:: Record extracts ::

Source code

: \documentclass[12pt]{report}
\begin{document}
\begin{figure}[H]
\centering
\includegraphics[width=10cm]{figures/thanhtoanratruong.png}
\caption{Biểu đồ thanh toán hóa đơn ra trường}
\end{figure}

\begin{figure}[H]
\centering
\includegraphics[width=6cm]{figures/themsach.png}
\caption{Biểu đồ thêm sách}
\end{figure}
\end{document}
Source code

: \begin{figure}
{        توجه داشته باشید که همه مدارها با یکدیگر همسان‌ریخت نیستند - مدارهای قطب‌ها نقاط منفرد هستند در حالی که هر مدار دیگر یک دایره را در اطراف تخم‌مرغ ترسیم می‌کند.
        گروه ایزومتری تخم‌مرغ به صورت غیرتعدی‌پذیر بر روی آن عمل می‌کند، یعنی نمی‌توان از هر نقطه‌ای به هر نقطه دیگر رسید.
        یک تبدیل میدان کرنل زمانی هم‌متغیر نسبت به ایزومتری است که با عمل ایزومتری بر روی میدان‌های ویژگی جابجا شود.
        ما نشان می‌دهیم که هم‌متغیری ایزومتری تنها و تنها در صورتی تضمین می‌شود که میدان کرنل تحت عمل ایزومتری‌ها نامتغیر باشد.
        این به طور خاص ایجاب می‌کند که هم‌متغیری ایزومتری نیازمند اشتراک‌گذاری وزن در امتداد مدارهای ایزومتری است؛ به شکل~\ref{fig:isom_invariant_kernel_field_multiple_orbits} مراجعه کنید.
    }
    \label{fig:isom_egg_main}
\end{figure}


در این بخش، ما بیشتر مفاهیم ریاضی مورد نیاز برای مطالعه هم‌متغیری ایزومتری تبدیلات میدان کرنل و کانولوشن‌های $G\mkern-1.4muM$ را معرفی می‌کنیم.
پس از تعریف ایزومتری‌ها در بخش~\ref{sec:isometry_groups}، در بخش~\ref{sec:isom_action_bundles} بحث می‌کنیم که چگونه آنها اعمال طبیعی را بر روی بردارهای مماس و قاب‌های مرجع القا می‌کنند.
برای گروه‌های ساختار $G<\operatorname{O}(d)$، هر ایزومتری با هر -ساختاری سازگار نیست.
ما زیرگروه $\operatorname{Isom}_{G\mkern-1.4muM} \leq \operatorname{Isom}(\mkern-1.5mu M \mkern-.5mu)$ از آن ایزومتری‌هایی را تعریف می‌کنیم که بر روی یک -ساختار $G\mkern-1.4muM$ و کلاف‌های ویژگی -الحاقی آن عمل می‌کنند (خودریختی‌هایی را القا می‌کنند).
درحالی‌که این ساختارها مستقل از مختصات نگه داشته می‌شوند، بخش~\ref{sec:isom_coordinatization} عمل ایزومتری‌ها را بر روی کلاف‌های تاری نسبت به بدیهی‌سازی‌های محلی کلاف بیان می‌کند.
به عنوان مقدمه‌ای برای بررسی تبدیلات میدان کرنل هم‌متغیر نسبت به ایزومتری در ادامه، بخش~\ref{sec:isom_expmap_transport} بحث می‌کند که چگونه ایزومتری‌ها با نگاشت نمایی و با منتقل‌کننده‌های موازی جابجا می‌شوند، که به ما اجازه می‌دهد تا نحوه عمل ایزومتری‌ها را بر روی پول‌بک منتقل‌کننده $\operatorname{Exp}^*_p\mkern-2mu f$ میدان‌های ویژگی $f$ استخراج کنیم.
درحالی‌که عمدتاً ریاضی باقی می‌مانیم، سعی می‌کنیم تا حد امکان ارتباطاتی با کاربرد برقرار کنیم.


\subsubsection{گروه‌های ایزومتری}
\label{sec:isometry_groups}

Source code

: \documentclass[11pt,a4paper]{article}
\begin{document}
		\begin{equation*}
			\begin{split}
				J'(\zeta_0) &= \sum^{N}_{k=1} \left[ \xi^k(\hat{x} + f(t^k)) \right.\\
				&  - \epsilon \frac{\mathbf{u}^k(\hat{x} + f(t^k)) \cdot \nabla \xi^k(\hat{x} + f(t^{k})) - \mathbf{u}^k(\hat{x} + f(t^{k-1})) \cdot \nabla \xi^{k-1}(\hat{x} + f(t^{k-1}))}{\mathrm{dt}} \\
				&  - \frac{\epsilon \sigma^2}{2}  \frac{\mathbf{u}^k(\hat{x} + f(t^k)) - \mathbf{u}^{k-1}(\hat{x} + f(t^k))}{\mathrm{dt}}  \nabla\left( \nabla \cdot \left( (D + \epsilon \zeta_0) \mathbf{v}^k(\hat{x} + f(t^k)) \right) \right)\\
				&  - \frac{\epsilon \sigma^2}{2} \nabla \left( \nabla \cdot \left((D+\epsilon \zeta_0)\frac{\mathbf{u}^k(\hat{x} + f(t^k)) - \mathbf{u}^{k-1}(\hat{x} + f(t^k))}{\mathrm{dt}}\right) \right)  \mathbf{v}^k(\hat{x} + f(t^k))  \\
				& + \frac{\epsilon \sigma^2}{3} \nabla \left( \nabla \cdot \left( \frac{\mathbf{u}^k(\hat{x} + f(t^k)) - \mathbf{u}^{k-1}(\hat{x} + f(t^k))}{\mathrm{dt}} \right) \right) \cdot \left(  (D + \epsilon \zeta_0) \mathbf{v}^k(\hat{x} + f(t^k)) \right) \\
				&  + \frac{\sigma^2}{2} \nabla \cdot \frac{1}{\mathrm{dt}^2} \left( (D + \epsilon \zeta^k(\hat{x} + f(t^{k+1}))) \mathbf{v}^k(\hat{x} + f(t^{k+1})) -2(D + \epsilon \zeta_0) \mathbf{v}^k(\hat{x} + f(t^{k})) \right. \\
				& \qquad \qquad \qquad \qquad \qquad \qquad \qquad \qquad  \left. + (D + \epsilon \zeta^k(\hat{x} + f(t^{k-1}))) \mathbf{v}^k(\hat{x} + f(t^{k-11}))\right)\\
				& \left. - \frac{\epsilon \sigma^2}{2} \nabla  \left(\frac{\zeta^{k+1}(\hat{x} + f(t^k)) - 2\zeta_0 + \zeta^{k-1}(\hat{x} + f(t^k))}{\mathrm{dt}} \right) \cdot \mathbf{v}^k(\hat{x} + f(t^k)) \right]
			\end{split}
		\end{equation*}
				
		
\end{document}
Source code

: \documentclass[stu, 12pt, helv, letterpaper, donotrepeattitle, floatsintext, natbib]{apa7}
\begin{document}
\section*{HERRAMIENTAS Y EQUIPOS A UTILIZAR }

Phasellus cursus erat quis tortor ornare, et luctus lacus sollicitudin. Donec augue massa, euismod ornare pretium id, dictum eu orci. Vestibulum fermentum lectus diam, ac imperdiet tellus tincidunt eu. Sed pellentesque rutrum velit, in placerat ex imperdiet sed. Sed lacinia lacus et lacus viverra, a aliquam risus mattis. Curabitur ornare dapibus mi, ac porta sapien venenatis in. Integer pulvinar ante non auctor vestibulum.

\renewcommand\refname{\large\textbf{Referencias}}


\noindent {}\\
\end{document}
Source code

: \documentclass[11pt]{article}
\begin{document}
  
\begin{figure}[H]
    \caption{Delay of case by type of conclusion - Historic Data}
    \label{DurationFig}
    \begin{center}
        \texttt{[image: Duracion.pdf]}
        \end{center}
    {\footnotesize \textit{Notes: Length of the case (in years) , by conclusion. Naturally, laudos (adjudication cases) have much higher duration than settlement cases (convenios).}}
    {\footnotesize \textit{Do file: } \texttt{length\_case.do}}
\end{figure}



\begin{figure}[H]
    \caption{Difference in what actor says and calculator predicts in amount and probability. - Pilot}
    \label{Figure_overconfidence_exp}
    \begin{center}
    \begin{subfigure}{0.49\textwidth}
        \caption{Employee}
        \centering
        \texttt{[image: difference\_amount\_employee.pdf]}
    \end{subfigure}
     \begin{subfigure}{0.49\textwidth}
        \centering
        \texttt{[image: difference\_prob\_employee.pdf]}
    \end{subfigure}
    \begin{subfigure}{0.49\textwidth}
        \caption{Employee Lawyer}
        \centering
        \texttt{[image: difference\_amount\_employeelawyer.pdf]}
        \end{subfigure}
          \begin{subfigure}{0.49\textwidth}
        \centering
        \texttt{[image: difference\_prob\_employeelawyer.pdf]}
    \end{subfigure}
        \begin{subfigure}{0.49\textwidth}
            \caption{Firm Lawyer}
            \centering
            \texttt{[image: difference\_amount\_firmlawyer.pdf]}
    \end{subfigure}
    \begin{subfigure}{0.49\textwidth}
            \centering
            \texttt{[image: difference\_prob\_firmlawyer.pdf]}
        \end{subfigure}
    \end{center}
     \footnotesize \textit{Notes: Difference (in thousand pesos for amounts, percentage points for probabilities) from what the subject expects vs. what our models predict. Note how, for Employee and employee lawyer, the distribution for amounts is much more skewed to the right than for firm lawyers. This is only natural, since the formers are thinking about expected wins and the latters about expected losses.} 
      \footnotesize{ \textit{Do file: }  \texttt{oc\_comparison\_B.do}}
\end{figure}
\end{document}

:::

The reply is to be one number, the count of lines in the records above that contain "ریاضی".

2